> DESCRIPTION OF THE TASK
In the records that follow, find the line with "Part of the"; from there, retype every line exactly through the line with "Each time the", which also belongs to the answer.

> WORKING DATA
------------------------------------------------------------------------

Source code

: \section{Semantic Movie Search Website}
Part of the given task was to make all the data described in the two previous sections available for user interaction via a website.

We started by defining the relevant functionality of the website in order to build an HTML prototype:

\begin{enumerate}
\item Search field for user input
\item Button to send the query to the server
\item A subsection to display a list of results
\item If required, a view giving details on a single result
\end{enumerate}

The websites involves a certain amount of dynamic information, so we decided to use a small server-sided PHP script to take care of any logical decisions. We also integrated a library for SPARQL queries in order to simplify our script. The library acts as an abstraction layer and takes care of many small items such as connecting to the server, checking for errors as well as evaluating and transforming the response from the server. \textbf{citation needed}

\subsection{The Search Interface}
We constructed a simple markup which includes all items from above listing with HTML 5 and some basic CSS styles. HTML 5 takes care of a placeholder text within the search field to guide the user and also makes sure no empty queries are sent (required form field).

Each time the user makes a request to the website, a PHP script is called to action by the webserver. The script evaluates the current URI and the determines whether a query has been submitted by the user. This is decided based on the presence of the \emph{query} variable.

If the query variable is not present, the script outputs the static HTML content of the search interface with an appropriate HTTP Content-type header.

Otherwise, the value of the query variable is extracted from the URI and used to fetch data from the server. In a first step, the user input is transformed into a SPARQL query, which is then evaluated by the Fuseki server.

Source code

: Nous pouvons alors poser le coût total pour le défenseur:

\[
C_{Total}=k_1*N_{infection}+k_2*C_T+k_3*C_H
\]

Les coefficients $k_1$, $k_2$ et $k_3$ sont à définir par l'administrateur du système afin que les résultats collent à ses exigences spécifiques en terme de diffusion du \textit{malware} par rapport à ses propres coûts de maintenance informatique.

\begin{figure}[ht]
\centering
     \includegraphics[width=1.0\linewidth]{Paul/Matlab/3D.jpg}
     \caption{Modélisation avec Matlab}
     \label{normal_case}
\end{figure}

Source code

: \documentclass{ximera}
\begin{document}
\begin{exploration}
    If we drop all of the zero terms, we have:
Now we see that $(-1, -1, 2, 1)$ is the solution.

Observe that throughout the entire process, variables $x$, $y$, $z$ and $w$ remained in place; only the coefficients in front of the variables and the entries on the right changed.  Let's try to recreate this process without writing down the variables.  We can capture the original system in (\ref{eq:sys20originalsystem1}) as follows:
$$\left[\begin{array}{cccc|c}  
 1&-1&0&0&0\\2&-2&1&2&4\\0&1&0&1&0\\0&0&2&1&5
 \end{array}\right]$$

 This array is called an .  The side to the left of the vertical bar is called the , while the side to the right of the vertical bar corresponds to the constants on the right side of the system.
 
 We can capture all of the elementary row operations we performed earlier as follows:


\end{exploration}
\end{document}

------------------------------------------------------------------------

> REPLY
Part of the given task was to make all the data described in the two previous sections available for user interaction via a website.

We started by defining the relevant functionality of the website in order to build an HTML prototype:

\begin{enumerate}
\item Search field for user input
\item Button to send the query to the server
\item A subsection to display a list of results
\item If required, a view giving details on a single result
\end{enumerate}

The websites involves a certain amount of dynamic information, so we decided to use a small server-sided PHP script to take care of any logical decisions. We also integrated a library for SPARQL queries in order to simplify our script. The library acts as an abstraction layer and takes care of many small items such as connecting to the server, checking for errors as well as evaluating and transforming the response from the server. \textbf{citation needed}

\subsection{The Search Interface}
We constructed a simple markup which includes all items from above listing with HTML 5 and some basic CSS styles. HTML 5 takes care of a placeholder text within the search field to guide the user and also makes sure no empty queries are sent (required form field).

Each time the user makes a request to the website, a PHP script is called to action by the webserver. The script evaluates the current URI and the determines whether a query has been submitted by the user. This is decided based on the presence of the \emph{query} variable.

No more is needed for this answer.